Kemal ayrılıktan bu yana eski hayatına dönmek istese de yapamamış hiç bir kadına göz ucuyla bile bakmamıştı. Aklı da, kalbi de sevdiği kadın ile doluydu.SEVDİĞİ KADIN, ne tuhaf geliyordu kendi ağzından duymak.Canı acıyor çok özlüyordu.Bir kaç kez gizli gizli şirketin önünde beklemiş uzaktan da olsa görmüştü sevdiğini ama karşısına çıkmamıştı asla belki oda özler de dayanamaz gelir diyordu yüreği.Her geçen gün biraz daha kaybediyordu umut ışığını gelmeyecek diyordu aklı. Kalbi ise "sen ne anlarsın oda seviyor dayanamaz gelir" diyordu kendi kendine bir kavga halindeydi.Nasıl özlemişti kokusunu tebessümünü hiç kahkaha atarken görmemişti onu, ölesiye merak ediyordu o eşsiz manzarayı.Kim bilir dedi nasıl kırdılar kadınımı nasıl üzdüler gülmeyi bile yasak edecek kadar nasıl hırpaladılar onu. Bir gelse ah bir gelse bütün yaralarını sevgisiyle sarar öperek iyileştirirdi her bir kırığını.Korkuyordu, oda anlamıştı zaten ilk görüşte, acısından tanımıştı, ihanete uğramıştı kadını da kendisi gibi.
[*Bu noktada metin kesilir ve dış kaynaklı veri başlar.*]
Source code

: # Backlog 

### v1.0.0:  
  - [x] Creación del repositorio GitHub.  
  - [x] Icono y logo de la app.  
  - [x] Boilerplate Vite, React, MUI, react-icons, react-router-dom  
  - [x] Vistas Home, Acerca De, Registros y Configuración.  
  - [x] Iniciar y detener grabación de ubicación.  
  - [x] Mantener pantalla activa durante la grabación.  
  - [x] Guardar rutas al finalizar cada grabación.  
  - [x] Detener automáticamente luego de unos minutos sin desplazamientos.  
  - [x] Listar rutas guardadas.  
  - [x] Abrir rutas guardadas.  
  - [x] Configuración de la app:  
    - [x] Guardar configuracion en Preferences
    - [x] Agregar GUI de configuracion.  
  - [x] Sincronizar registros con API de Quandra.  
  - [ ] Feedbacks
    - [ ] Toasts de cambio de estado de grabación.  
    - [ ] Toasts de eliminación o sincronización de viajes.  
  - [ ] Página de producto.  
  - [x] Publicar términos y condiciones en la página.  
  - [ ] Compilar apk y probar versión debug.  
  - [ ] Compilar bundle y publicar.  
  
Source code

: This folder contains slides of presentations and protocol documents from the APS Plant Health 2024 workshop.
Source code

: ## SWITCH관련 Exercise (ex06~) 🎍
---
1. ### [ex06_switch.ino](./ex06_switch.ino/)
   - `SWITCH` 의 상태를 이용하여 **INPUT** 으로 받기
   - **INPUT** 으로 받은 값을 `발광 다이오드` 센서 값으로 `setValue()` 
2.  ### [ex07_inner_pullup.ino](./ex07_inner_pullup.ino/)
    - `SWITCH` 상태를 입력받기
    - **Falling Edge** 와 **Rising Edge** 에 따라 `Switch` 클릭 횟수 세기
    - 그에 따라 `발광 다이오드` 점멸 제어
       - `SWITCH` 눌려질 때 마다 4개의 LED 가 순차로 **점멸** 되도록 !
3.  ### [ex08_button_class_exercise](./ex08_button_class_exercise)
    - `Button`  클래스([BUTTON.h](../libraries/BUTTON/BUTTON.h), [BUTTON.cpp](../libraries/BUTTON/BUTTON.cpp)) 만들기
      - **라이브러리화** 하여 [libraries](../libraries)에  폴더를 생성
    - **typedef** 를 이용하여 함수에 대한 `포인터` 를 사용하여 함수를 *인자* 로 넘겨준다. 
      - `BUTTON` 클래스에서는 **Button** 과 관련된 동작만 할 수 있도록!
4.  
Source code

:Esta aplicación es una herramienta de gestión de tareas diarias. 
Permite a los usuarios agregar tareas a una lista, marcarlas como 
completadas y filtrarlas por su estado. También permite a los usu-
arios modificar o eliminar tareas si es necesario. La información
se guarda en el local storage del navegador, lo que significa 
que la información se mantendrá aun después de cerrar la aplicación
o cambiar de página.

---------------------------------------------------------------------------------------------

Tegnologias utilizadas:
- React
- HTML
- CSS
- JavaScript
Biliyordu ondandı bu güvensizliği keşke dedi her gün olduğu gibi keşke biraz daha anlayışlı olabilseydi.Yaralarınla kabulümsün demiş ama yaralarının getirisi olan güvensizliğini bir türlü kabul edememişti.Evde oturup düşünmekten kafası patlayacaktı en iyisi dışarı çıkmak diye düşündü.Uzun bir duş aldı ardından ağır ağır hazırlandı üzerine ceketi geçirip telefonunu arka cebine atıp arabasının anahtarını aldı.Kapıyı açtığında hiç beklemediği bir şey ile karşılaştı.